Yes, I am aware that “unfilmable” is not a word.

I think I missed Cloud Atlas in the theaters. I looked up what’s playing today and it’s not there anymore. Which is a drag, because I really wanted to see it. But I’ve been super broke and the theater (or theatre, if you’d rather) is two hours away which, with a three-hour movie, means that I’d have to take a whole day off to go. And planting winter crops waits for no man. Or movie. Fucking winter crops. I don’t even like cauliflower. There, I said it. I feel so much better.

Urm, anyway. Cloud Atlas. I read the book. Maybe three years ago? Ish? It took a minute to really get into it, but once I got past the seventeenth century shipboard epistolary bits (because those are the most boring kinds of books on the planet, and I have read computer manuals cover to cover), it was awesome. All kinds of awesome, actually. And it doesn’t really sum up well, so I’ll spare you the torture of my trying. But now that it’s a big movie, you should be able to waltz into any bookstore and find a copy pretty easily.

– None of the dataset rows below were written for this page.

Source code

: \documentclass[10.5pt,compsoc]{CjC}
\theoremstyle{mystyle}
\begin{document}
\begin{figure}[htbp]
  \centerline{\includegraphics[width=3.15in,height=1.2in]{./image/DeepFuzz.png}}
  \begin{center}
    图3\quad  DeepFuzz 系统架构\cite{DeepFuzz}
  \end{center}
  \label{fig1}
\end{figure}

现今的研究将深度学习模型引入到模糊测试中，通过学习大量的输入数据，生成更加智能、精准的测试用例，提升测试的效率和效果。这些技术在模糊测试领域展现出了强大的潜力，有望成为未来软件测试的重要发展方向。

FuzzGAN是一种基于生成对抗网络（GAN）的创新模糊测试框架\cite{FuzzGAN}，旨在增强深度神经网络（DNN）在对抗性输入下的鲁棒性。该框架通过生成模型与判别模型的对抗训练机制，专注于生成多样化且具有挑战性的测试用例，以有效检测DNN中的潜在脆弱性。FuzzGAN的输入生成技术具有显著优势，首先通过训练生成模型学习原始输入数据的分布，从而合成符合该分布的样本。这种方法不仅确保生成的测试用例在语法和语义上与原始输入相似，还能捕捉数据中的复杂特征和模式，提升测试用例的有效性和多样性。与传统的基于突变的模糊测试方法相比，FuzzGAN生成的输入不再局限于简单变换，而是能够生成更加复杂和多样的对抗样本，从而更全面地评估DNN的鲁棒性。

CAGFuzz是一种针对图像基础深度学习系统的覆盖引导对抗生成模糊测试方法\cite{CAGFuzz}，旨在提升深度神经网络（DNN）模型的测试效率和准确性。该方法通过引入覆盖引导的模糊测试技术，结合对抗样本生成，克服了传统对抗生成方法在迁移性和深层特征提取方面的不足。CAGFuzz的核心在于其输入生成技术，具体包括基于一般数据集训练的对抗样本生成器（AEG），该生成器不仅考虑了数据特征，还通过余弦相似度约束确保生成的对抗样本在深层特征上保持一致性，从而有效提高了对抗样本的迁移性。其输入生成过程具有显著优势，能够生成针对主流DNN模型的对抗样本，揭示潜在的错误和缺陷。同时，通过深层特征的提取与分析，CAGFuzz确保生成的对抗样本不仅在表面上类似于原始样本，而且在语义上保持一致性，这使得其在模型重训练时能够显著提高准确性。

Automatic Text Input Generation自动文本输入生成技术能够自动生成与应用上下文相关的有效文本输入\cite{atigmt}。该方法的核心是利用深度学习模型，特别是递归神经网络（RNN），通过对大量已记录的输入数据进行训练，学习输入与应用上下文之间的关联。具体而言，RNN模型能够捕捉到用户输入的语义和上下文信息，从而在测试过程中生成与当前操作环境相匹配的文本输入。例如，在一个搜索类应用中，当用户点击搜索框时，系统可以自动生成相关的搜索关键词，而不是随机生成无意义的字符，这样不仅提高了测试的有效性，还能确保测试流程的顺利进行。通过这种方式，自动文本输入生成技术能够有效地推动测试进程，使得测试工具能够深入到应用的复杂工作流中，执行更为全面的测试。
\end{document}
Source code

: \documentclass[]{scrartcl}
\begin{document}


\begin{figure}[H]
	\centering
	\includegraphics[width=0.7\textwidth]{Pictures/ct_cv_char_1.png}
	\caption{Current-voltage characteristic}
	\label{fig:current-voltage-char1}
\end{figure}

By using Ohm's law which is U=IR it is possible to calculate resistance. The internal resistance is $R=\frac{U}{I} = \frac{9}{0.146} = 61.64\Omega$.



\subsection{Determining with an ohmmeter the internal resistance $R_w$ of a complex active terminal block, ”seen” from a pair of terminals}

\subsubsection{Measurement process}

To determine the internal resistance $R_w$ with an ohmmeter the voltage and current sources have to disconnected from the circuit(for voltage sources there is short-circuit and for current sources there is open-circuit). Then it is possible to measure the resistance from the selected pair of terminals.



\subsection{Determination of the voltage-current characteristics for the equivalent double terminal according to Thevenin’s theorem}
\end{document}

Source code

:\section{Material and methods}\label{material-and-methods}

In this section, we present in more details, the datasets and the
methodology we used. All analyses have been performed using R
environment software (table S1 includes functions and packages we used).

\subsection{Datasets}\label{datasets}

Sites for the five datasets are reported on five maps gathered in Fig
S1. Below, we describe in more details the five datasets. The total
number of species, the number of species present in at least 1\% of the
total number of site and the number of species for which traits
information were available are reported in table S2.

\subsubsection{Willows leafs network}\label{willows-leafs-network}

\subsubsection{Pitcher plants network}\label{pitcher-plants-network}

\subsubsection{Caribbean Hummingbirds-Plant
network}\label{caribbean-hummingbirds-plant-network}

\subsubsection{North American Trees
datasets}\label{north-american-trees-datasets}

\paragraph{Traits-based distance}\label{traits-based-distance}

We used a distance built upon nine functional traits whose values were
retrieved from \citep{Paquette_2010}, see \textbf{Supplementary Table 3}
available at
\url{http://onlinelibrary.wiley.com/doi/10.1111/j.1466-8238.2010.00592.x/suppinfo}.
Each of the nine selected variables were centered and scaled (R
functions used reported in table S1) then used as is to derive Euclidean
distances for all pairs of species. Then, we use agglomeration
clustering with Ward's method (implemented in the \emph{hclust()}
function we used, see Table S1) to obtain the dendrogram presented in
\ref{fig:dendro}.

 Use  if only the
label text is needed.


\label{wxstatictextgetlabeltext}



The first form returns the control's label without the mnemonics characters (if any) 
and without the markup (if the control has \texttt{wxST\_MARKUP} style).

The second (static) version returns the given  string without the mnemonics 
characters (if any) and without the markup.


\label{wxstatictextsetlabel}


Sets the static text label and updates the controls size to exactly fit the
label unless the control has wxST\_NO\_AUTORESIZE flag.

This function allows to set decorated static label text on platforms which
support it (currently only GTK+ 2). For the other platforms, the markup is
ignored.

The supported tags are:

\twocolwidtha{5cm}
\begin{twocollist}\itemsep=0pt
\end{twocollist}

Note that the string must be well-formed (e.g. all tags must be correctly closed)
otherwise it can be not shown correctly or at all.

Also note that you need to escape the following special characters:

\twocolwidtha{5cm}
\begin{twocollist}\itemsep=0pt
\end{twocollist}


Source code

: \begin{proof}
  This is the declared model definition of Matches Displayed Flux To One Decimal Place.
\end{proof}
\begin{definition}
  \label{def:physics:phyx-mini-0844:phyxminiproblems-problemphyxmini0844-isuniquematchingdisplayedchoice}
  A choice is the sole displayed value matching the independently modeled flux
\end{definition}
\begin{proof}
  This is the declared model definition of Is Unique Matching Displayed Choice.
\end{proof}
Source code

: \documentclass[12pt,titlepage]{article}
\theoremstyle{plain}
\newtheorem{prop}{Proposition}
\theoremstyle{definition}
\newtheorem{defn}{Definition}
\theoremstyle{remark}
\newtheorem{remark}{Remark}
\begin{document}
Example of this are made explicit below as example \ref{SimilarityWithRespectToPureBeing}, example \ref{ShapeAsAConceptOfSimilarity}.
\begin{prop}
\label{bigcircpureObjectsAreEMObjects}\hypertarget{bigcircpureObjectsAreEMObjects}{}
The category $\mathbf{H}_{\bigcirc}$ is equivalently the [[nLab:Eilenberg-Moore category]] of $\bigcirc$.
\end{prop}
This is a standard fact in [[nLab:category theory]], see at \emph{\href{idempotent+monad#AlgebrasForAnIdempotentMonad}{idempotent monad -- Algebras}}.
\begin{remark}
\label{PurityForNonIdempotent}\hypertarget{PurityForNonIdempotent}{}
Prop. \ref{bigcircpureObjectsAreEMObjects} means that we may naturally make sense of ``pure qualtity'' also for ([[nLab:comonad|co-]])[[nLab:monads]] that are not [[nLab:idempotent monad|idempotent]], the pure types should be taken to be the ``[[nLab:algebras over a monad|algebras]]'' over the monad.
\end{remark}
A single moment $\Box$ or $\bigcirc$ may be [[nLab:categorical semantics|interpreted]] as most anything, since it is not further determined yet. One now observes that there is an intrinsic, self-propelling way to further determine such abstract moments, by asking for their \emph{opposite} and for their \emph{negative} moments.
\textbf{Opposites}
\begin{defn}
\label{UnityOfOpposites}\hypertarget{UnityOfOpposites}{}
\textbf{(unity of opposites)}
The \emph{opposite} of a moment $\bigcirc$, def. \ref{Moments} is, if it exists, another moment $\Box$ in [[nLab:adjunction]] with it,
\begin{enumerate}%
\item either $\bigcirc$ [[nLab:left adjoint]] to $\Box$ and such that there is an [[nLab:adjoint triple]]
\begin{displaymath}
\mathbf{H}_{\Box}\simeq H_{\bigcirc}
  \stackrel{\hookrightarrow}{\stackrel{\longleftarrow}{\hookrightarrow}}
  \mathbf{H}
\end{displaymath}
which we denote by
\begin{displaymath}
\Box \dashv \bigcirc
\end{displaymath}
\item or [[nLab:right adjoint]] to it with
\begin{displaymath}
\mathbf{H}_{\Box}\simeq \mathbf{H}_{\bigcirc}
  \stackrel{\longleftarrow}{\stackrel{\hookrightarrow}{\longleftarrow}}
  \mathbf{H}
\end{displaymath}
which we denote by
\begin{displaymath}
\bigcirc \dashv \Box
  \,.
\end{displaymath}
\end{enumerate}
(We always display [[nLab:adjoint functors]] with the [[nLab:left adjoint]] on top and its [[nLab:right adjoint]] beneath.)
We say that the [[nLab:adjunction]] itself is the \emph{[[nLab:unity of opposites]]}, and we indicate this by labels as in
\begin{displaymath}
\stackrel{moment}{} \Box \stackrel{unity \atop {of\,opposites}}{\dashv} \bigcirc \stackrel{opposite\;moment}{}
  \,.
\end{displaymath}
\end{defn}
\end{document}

Which always makes me have all kinds of annoying feely things, when that happens. That I-want-to-read-the-book-because-of-the-movie thing makes me cranky and I can’t really put my finger on why. On the one hand, I like it when people read books. We don’t do enough of that, frankly, and I’m kind of staking my life trajectory on the fact that people will continue to do it at least into the near future. But on the other hand, there’s something really icky about people flocking in droves to read a book just because they liked the movie and want more more more more of a franchise or a character. Little piglets, snarfling up every crumb of media exposure they can get to a thing that made them happy once for a little while, right? And that’s probably me selling people short. I do that a lot. (Not so much anymore, since I am, by necessity, around fewer people. It’s an impulse control thing I’m working on.) But you see my point? They wouldn’t have read the book at all if the movie hadn’t come out. I’d like to see the math on how many books would not get read in America if there weren’t movies made from them. I saw it happen a thousand times at the Giant Evil Bookstore. Harry Potter, Golden Compass, The Help, Hunger Games, Watchmen, any of those Jodi Picoult/Nicholas Sparks monstrosities, and godforsaken fucking Twilight. And tv shows, too: Dexter, True Blood, Game of Thrones (even though I think I left before that show actually started to air, the hype was already getting really big).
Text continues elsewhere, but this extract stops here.